(Data begins)

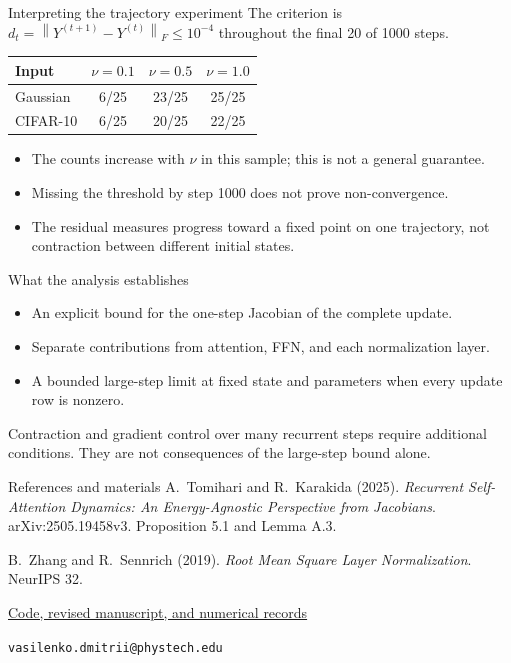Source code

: \documentclass[aspectratio=169,11pt]{beamer}
\newcommand{\norm}[1]{\left\|#1\right\|}
\begin{document}
\begin{frame}{Interpreting the trajectory experiment}
The criterion is $d_t=\norm{Y^{(t+1)}-Y^{(t)}}_F\leq10^{-4}$
throughout the final 20 of 1000 steps.
\begin{center}
\begin{tabular}{lccc}
\toprule
Input & $\nu=0.1$ & $\nu=0.5$ & $\nu=1.0$\\
\midrule
Gaussian & 6/25 & 23/25 & 25/25\\
CIFAR-10 & 6/25 & 20/25 & 22/25\\
\bottomrule
\end{tabular}
\end{center}
\begin{itemize}
\item The counts increase with $\nu$ in this sample; this is not a general guarantee.
\item Missing the threshold by step 1000 does not prove non-convergence.
\item The residual measures progress toward a fixed point on one trajectory,
not contraction between different initial states.
\end{itemize}
\end{frame}

\begin{frame}{What the analysis establishes}
\begin{itemize}
\item An explicit bound for the one-step Jacobian of the complete update.
\item Separate contributions from attention, FFN, and each normalization layer.
\item A bounded large-step limit at fixed state and parameters when every
update row is nonzero.
\end{itemize}
\vspace{1em}
Contraction and gradient control over many recurrent steps require additional
conditions. They are not consequences of the large-step bound alone.
\end{frame}

\begin{frame}{References and materials}
\small
A.~Tomihari and R.~Karakida (2025).
\emph{Recurrent Self-Attention Dynamics: An Energy-Agnostic Perspective from
Jacobians}. arXiv:2505.19458v3. Proposition 5.1 and Lemma A.3.
\vspace{1em}

B.~Zhang and R.~Sennrich (2019).
\emph{Root Mean Square Layer Normalization}. NeurIPS 32.
\vspace{1.5em}

\href{https://github.com/Dimundel/Jacobian-Analysis-of-a-Recurrent-Transformer-Block}{Code, revised manuscript, and numerical records}
\vspace{1em}

\texttt{vasilenko.dmitrii@phystech.edu}
\end{frame}
\end{document}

(Data ends)

- _Exercise objective_
Take from the listing above each line containing "steps".

- _Task output_
throughout the final 20 of 1000 steps.
Contraction and gradient control over many recurrent steps require additional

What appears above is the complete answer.